We find organizations with exceptional potential that work across climate justice, global health, and social equity.
We provide funding, connections, and support to these organizations during pivotal moments of growth, ensuring that their projects — and the communities they serve — can reach their full potential.
We continue to nurture these relationships even after funding has been disbursed. The work is not over, so why should the relationship be?
Equity is the thread that ties each of our three pillars together: Global Health, Social Equity, and Climate Justice. Equity is different from equality, where everyone gets an equal share of the pie. Equity is not about equal division but instead about giving each individual what they need to survive and succeed based on where they are and where they want to be.

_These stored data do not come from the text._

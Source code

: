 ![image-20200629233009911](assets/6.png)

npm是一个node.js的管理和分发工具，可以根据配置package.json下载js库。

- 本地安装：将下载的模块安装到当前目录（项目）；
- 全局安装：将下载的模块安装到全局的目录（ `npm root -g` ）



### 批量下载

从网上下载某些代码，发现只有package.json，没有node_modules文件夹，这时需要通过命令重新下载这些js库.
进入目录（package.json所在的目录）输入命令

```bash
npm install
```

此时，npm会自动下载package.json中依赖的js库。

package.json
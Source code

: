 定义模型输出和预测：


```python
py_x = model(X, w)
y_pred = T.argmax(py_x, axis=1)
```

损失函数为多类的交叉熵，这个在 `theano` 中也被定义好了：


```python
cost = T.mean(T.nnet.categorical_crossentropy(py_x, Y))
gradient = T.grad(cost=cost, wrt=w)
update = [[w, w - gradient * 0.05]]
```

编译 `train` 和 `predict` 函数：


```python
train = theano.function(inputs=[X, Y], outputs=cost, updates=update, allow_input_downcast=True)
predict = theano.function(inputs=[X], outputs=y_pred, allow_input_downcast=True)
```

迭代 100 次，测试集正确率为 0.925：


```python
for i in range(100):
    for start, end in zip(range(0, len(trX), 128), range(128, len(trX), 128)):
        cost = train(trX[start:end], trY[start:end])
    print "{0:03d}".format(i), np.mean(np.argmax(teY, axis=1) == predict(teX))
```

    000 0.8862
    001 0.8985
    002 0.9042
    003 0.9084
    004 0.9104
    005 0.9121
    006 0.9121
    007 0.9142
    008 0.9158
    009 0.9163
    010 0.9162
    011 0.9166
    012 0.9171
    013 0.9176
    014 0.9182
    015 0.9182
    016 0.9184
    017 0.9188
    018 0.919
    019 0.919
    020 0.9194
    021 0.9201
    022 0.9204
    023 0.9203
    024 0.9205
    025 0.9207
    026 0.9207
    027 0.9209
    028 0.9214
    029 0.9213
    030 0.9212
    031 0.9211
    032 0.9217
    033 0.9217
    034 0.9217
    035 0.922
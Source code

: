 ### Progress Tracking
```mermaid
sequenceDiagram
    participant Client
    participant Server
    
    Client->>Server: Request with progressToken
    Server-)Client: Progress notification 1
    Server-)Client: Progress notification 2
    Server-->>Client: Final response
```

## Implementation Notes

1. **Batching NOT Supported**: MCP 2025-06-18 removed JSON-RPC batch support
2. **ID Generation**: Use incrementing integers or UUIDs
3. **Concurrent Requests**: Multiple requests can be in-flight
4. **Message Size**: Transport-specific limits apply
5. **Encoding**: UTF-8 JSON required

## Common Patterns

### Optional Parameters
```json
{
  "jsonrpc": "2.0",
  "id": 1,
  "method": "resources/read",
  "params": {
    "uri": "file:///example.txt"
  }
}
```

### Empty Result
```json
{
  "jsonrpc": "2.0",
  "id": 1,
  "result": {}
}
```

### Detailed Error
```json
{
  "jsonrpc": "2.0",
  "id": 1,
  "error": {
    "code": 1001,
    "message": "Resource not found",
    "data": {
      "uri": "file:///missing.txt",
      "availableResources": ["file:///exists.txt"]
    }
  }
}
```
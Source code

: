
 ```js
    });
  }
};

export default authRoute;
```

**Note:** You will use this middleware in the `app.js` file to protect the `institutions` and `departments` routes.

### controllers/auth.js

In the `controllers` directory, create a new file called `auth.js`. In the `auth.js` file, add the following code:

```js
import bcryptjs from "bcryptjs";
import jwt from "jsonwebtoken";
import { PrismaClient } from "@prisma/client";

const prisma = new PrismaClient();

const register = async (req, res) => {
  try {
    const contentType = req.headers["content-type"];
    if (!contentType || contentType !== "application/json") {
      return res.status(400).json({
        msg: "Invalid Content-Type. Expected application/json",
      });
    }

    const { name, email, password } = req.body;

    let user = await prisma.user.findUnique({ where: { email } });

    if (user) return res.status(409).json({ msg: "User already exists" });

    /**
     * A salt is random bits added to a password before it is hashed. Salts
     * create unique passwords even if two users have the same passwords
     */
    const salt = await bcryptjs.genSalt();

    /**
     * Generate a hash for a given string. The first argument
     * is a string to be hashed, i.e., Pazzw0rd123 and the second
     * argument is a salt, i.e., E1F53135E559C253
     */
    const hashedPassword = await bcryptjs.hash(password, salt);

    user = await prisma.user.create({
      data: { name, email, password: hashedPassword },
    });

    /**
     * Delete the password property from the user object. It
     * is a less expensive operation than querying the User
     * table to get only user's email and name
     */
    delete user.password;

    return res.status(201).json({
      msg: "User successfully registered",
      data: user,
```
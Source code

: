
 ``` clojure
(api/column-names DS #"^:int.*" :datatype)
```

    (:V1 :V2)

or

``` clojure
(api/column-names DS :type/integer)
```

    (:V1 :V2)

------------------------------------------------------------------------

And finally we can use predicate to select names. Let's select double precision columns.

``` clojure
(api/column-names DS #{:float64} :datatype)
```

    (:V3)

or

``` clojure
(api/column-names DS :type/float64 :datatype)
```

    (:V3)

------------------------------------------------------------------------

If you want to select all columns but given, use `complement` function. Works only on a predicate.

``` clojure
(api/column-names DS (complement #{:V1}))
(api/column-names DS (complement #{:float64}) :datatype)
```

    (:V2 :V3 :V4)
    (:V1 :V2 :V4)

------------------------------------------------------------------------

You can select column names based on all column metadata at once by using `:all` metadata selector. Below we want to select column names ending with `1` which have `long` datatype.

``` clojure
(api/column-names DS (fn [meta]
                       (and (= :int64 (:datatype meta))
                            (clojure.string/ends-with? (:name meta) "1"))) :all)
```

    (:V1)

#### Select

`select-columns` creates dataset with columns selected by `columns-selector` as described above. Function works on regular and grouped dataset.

We believe in the power of connection. To effectively address societal-scale issues like racial inequity and climate injustice, we need to work together—leveraging knowledge, pooling resources, and sharing best practices. Too often, well-intentioned but siloed efforts fail to endure, scale, or generate long-term impact. At The Patchwork Collective, we’re continually looking to build connections to help advance our vision for a more equitable world.
Above all, our work is human-centered. Whether we’re funding climate justice, global health, or social equity, we put people’s needs, rights, livelihoods, and happiness first. And we look for organizations and partners that do the same. We look toward impacted communities and local leaders, because designing real solutions begins with understanding the problems real people face.
We practice trust-based philanthropy so we can shift agency and power back to local communities. When it comes to solving global health challenges, social inequities, and climate injustice, we know we don’t have the answers—the impacted communities do. Our duty as The Patchwork Collective is to trust that our grantees have the specialized knowledge to get the job done efficiently, effectively, and equitably.
We know we don’t have all the answers, and so we trust our grantees to use their specialized and proximate knowledge to do what needs to be done—without strict reporting and oversight.